23 April 2015, The Tablet

Cornwall’s only Catholic secondary cuts link with Church


The first Catholic free school in Britain is to cut its link with the Church.

St Michael’s in Camborne, the only Catholic secondary in Cornwall, opened in 2012 but the Catholic parents who set it up say they cannot afford to continue. It will now be taken over by the Camborne Science and International Academy, and will no longer have church affiliation.

Separately, the head teacher has resigned and has been investigated by the Diocese of Plymouth. It emerged this week that a number of teachers at the school raised grievances against head teacher Neil Anderson, who subsequently resigned “for personal reasons”. David Guiterman of the Cornwall branch of the Association of Teachers and Lecturers said staff wrote to the chair of governors and requested that Plymouth diocese launch an investigation, which it subsequently did. He said he had not seen the results of the investigation, which was carried out in the autumn of last year.

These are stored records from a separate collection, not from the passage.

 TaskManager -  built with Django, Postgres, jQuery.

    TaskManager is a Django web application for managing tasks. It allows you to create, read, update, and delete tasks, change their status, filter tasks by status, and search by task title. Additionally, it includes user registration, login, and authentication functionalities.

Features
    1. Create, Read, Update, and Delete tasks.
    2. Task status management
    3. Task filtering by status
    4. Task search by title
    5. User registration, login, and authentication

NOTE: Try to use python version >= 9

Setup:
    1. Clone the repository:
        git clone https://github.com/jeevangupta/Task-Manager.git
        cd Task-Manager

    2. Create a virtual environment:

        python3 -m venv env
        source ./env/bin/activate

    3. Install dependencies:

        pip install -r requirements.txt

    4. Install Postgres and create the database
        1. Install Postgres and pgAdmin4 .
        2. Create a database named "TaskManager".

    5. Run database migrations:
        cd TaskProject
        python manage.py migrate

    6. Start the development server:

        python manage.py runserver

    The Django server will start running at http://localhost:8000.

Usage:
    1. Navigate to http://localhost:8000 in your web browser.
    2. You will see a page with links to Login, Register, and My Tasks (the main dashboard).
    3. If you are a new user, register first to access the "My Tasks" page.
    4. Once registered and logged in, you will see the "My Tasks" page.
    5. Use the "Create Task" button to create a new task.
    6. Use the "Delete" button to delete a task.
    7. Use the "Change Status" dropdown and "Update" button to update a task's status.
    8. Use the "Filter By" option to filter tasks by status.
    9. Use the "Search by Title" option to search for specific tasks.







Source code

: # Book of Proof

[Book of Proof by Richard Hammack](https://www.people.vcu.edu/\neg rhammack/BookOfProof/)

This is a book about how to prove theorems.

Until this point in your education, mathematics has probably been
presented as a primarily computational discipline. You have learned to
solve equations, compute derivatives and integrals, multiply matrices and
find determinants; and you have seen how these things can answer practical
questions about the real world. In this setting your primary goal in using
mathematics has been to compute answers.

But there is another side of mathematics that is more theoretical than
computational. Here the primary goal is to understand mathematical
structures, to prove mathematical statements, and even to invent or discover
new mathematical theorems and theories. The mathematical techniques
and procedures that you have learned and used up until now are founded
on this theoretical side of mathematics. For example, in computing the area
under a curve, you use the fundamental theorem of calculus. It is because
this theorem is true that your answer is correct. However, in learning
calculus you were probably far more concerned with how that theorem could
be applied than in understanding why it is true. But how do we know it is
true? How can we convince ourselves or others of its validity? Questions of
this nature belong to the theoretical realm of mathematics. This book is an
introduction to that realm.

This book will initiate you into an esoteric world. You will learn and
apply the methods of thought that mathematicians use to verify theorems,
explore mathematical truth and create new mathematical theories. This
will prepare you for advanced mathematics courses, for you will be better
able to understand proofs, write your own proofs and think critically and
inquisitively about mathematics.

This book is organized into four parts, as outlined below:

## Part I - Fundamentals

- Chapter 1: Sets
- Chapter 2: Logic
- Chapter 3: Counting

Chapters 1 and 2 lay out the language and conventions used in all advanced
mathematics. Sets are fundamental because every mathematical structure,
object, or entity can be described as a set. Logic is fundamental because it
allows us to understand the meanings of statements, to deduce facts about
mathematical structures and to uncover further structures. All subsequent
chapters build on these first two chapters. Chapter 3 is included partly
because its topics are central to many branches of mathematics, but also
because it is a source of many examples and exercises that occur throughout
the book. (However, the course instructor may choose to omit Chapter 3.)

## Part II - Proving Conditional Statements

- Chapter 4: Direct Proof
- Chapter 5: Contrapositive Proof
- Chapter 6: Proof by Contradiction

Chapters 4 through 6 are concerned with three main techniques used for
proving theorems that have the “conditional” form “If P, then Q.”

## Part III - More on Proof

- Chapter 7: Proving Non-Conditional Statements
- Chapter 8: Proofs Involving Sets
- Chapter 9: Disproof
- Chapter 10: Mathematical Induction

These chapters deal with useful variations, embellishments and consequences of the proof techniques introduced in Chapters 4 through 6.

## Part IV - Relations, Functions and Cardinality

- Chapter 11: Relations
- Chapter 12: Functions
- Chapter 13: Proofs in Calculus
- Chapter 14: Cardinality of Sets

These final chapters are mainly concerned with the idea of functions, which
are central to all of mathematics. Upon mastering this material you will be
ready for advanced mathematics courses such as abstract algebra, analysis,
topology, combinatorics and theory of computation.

When it opened, St Michael’s was heralded as a new chapter in Catholic education in Cornwall, a county where the Church’s education system has always been patchy. The Department for Education bought an old grammar school as its premises, at a cost of about £700,000.

But from the start it has been controversial, with local politicians claiming the purchase was “an absurd waste of taxpayers’ money”. Local Liberal Democrat Councillor Graham Walker said there was no demand for it, and that Cornwall already had 8,000 secondary school places that were not being taken up.

But the Catholic parents who set it up said it would increase choice, which parents in other counties took for granted.

Free schools are not usually supported because of a central cap on Catholic admissions, but because of the lack of any church schools at all in the region an exception was made for St Michael’s.

The Tablet has made attempts to contact Mr Anderson for a response.